What is needed → Once you have checked each line below, report only the number of lines that contain the word "Health".

Given entries →
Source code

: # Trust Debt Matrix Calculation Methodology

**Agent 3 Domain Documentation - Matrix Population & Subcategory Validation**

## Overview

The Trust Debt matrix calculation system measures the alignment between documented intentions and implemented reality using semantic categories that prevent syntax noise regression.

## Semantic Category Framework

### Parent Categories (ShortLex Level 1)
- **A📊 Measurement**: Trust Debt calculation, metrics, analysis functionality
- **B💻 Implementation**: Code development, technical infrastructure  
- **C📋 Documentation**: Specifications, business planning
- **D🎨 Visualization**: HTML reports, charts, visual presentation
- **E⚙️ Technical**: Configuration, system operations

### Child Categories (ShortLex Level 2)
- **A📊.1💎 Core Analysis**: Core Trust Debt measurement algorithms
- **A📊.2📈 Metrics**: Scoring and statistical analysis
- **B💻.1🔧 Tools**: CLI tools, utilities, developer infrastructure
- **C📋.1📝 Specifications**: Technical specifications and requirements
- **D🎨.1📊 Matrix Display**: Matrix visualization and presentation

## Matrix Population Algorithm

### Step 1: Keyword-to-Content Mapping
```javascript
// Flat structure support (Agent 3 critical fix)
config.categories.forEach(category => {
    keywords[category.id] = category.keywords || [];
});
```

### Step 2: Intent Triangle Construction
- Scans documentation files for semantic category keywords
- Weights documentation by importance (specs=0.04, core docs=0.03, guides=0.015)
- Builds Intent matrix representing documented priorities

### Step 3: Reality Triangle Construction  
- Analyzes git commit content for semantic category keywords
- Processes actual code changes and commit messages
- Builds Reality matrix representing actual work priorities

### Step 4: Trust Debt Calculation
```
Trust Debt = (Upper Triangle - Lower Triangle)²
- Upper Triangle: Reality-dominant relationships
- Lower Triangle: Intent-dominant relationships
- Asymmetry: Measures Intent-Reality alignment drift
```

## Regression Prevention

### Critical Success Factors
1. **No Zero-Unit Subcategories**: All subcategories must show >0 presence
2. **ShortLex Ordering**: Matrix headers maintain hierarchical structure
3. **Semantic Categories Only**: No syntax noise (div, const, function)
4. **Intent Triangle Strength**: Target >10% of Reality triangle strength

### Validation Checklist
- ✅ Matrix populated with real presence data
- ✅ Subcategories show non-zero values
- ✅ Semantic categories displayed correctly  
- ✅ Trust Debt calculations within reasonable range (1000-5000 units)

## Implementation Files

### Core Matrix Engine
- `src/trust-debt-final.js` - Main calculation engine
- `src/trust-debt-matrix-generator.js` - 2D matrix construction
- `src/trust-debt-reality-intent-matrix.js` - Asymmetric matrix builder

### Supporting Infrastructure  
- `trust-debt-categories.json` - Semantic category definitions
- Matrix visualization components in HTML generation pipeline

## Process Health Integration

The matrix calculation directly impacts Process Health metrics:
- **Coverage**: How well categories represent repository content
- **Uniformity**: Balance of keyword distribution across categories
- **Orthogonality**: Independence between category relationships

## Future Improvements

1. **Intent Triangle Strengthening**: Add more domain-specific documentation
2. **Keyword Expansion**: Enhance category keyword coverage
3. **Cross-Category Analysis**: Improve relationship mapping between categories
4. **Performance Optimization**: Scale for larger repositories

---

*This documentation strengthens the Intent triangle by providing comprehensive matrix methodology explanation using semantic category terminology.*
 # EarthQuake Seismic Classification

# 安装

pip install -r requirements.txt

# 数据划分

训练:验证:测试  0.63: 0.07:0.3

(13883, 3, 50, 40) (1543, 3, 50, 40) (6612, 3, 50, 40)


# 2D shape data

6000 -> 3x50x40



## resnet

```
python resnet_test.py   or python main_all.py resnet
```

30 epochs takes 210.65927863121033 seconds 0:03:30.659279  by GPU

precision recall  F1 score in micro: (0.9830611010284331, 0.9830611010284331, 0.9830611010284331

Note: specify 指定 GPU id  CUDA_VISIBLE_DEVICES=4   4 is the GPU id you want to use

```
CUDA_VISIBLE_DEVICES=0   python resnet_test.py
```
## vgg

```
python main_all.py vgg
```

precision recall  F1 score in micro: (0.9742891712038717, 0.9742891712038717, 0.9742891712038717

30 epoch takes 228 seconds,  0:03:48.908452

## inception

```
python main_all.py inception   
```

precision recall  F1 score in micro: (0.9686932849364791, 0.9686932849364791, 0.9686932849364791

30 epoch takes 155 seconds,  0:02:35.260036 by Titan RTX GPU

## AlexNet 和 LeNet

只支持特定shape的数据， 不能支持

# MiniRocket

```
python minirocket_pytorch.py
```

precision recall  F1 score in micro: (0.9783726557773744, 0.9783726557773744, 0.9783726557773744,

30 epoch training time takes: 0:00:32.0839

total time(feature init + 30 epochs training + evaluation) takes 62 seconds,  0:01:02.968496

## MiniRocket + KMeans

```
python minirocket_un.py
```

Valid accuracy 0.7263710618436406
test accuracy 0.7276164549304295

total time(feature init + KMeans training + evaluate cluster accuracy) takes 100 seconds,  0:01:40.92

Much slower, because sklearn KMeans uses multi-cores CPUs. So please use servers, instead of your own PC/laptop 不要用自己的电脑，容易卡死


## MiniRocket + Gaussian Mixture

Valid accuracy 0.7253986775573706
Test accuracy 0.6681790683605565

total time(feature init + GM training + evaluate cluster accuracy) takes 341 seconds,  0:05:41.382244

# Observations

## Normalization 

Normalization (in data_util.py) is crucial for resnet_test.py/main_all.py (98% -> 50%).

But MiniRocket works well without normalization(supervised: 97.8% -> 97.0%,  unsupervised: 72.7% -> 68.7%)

Solution → 2